EXCERPTED DATA:
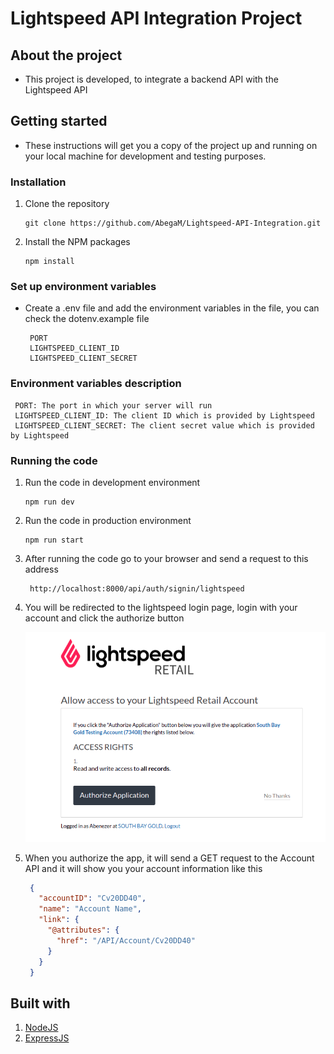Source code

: # Lightspeed API Integration Project

## About the project 

* This project is developed, to integrate a backend API with the Lightspeed API

## Getting started 

* These instructions will get you a copy of the project up and running on your local machine for development and testing purposes.

### Installation 

1. Clone the repository 

   ```
   git clone https://github.com/AbegaM/Lightspeed-API-Integration.git
   ```

2. Install the NPM packages 

   ```
   npm install
   ```

### Set up environment variables 

* Create a .env file and add the environment variables in the file, you can check the dotenv.example file
  
  ```
   PORT
   LIGHTSPEED_CLIENT_ID
   LIGHTSPEED_CLIENT_SECRET
  
  ```

### Environment variables description

  ```
   PORT: The port in which your server will run 
   LIGHTSPEED_CLIENT_ID: The client ID which is provided by Lightspeed 
   LIGHTSPEED_CLIENT_SECRET: The client secret value which is provided by Lightspeed
  ```


### Running the code 

1. Run the code in development environment

   ```
   npm run dev
   ```

2. Run the code in production environment 

   ```
   npm run start
   ```

3. After running the code go to your browser and send a request to this address 
  
   ```
    http://localhost:8000/api/auth/signin/lightspeed
   ```
4. You will be redirected to the lightspeed login page, login with your account and click the authorize button

   ![authorize](./public/authorize-lightspeed.png)

5. When you authorize the app, it will send a GET request to the Account API and it will show you your account information like this 
   ```json
    {
      "accountID": "Cv20DD40",
      "name": "Account Name",
      "link": {
        "@attributes": {
          "href": "/API/Account/Cv20DD40"
        }
      }
    }
   ```

## Built with 

1. [NodeJS](https://nodejs.org/en/) 
2. [ExpressJS](https://expressjs.com/)
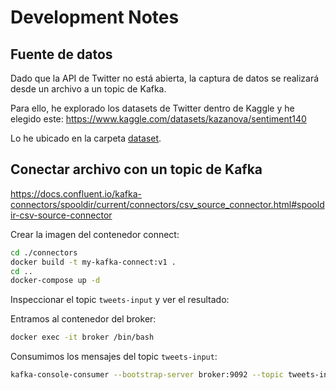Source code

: # Development Notes

## Fuente de datos
Dado que la API de Twitter no está abierta, la captura de datos se realizará desde un archivo a un topic de Kafka.

Para ello, he explorado los datasets de Twitter dentro de Kaggle y he elegido este:
https://www.kaggle.com/datasets/kazanova/sentiment140

Lo he ubicado en la carpeta [dataset](../dataset/).

## Conectar archivo con un topic de Kafka

https://docs.confluent.io/kafka-connectors/spooldir/current/connectors/csv_source_connector.html#spooldir-csv-source-connector

Crear la imagen del contenedor connect:
```bash
cd ./connectors
docker build -t my-kafka-connect:v1 .
cd ..
docker-compose up -d
```

Inspeccionar el topic `tweets-input` y ver el resultado:

Entramos al contenedor del broker:
```bash
docker exec -it broker /bin/bash
```

Consumimos los mensajes del topic `tweets-input`:
```bash
kafka-console-consumer --bootstrap-server broker:9092 --topic tweets-input --from-beginning
```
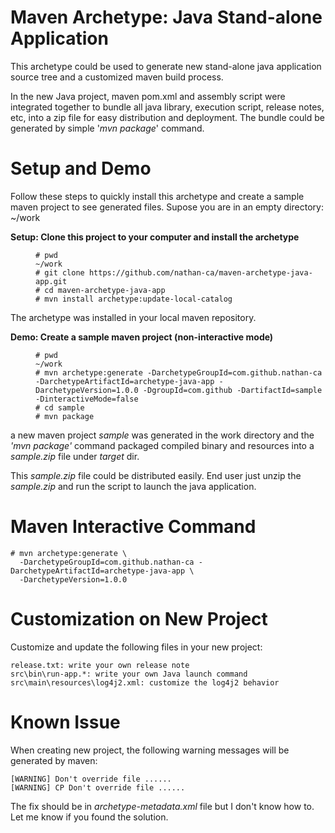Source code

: # Maven Archetype: Java Stand-alone Application

This archetype could be used to generate new stand-alone java application source tree and a customized maven build process. 

In the new Java project, maven pom.xml and assembly script were integrated together to bundle all java library, execution script, release notes, etc, into a zip file for easy distribution and deployment. The bundle could be generated by simple '*mvn package*' command.

# Setup and Demo
Follow these steps to quickly install this archetype and create a sample maven project to see generated files. Supose you are in an empty directory: ~/work
<dl> 
<dt> <b>Setup: Clone this project to your computer and install the archetype</b></dt>
<dd>

```
# pwd
~/work
# git clone https://github.com/nathan-ca/maven-archetype-java-app.git
# cd maven-archetype-java-app
# mvn install archetype:update-local-catalog
```
</dd>
The archetype was installed in your local maven repository.
</dl>

<dl>
<dt> <b>Demo: Create a sample maven project (non-interactive mode)</b></dt>
<dd>

```
# pwd
~/work
# mvn archetype:generate -DarchetypeGroupId=com.github.nathan-ca -DarchetypeArtifactId=archetype-java-app -DarchetypeVersion=1.0.0 -DgroupId=com.github -DartifactId=sample -DinteractiveMode=false
# cd sample
# mvn package
```
</dd>

a new maven project *sample* was generated in the work directory and the *'mvn package'* command packaged compiled binary and resources into a *sample.zip* file under *target* dir.

This *sample.zip* file could be distributed easily. End user just unzip the *sample.zip* and run the script to launch the java application.
</dl>



# Maven Interactive Command
```
# mvn archetype:generate \
  -DarchetypeGroupId=com.github.nathan-ca -DarchetypeArtifactId=archetype-java-app \
  -DarchetypeVersion=1.0.0
```

# Customization on New Project
Customize and update the following files in your new project:
```
release.txt: write your own release note
src\bin\run-app.*: write your own Java launch command
src\main\resources\log4j2.xml: customize the log4j2 behavior
```

# Known Issue

When creating new project, the following warning messages will be generated by maven:
```
[WARNING] Don't override file ......
[WARNING] CP Don't override file ......
```

The fix should be in *archetype-metadata.xml* file but I don't know how to. Let me know if you found the solution.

EXERCISE DESCRIPTION: The data is to be printed again exactly, but without its pictures.

ANSWER SPACE:
Source code

: # Lightspeed API Integration Project

## About the project 

* This project is developed, to integrate a backend API with the Lightspeed API

## Getting started 

* These instructions will get you a copy of the project up and running on your local machine for development and testing purposes.

### Installation 

1. Clone the repository 

   ```
   git clone https://github.com/AbegaM/Lightspeed-API-Integration.git
   ```

2. Install the NPM packages 

   ```
   npm install
   ```

### Set up environment variables 

* Create a .env file and add the environment variables in the file, you can check the dotenv.example file
  
  ```
   PORT
   LIGHTSPEED_CLIENT_ID
   LIGHTSPEED_CLIENT_SECRET
  
  ```

### Environment variables description

  ```
   PORT: The port in which your server will run 
   LIGHTSPEED_CLIENT_ID: The client ID which is provided by Lightspeed 
   LIGHTSPEED_CLIENT_SECRET: The client secret value which is provided by Lightspeed
  ```


### Running the code 

1. Run the code in development environment

   ```
   npm run dev
   ```

2. Run the code in production environment 

   ```
   npm run start
   ```

3. After running the code go to your browser and send a request to this address 
  
   ```
    http://localhost:8000/api/auth/signin/lightspeed
   ```
4. You will be redirected to the lightspeed login page, login with your account and click the authorize button

   ![authorize](./public/authorize-lightspeed.png)

5. When you authorize the app, it will send a GET request to the Account API and it will show you your account information like this 
   ```json
    {
      "accountID": "Cv20DD40",
      "name": "Account Name",
      "link": {
        "@attributes": {
          "href": "/API/Account/Cv20DD40"
        }
      }
    }
   ```

## Built with 

1. [NodeJS](https://nodejs.org/en/) 
2. [ExpressJS](https://expressjs.com/)
Source code

: # Development Notes

## Fuente de datos
Dado que la API de Twitter no está abierta, la captura de datos se realizará desde un archivo a un topic de Kafka.

Para ello, he explorado los datasets de Twitter dentro de Kaggle y he elegido este:
https://www.kaggle.com/datasets/kazanova/sentiment140

Lo he ubicado en la carpeta [dataset](../dataset/).

## Conectar archivo con un topic de Kafka

https://docs.confluent.io/kafka-connectors/spooldir/current/connectors/csv_source_connector.html#spooldir-csv-source-connector

Crear la imagen del contenedor connect:
```bash
cd ./connectors
docker build -t my-kafka-connect:v1 .
cd ..
docker-compose up -d
```

Inspeccionar el topic `tweets-input` y ver el resultado:

Entramos al contenedor del broker:
```bash
docker exec -it broker /bin/bash
```

Consumimos los mensajes del topic `tweets-input`:
```bash
kafka-console-consumer --bootstrap-server broker:9092 --topic tweets-input --from-beginning
```
Source code

: # Maven Archetype: Java Stand-alone Application

This archetype could be used to generate new stand-alone java application source tree and a customized maven build process. 

In the new Java project, maven pom.xml and assembly script were integrated together to bundle all java library, execution script, release notes, etc, into a zip file for easy distribution and deployment. The bundle could be generated by simple '*mvn package*' command.

# Setup and Demo
Follow these steps to quickly install this archetype and create a sample maven project to see generated files. Supose you are in an empty directory: ~/work
<dl> 
<dt> <b>Setup: Clone this project to your computer and install the archetype</b></dt>
<dd>

```
# pwd
~/work
# git clone https://github.com/nathan-ca/maven-archetype-java-app.git
# cd maven-archetype-java-app
# mvn install archetype:update-local-catalog
```
</dd>
The archetype was installed in your local maven repository.
</dl>

<dl>
<dt> <b>Demo: Create a sample maven project (non-interactive mode)</b></dt>
<dd>

```
# pwd
~/work
# mvn archetype:generate -DarchetypeGroupId=com.github.nathan-ca -DarchetypeArtifactId=archetype-java-app -DarchetypeVersion=1.0.0 -DgroupId=com.github -DartifactId=sample -DinteractiveMode=false
# cd sample
# mvn package
```
</dd>

a new maven project *sample* was generated in the work directory and the *'mvn package'* command packaged compiled binary and resources into a *sample.zip* file under *target* dir.

This *sample.zip* file could be distributed easily. End user just unzip the *sample.zip* and run the script to launch the java application.
</dl>



# Maven Interactive Command
```
# mvn archetype:generate \
  -DarchetypeGroupId=com.github.nathan-ca -DarchetypeArtifactId=archetype-java-app \
  -DarchetypeVersion=1.0.0
```

# Customization on New Project
Customize and update the following files in your new project:
```
release.txt: write your own release note
src\bin\run-app.*: write your own Java launch command
src\main\resources\log4j2.xml: customize the log4j2 behavior
```

# Known Issue

When creating new project, the following warning messages will be generated by maven:
```
[WARNING] Don't override file ......
[WARNING] CP Don't override file ......
```

The fix should be in *archetype-metadata.xml* file but I don't know how to. Let me know if you found the solution.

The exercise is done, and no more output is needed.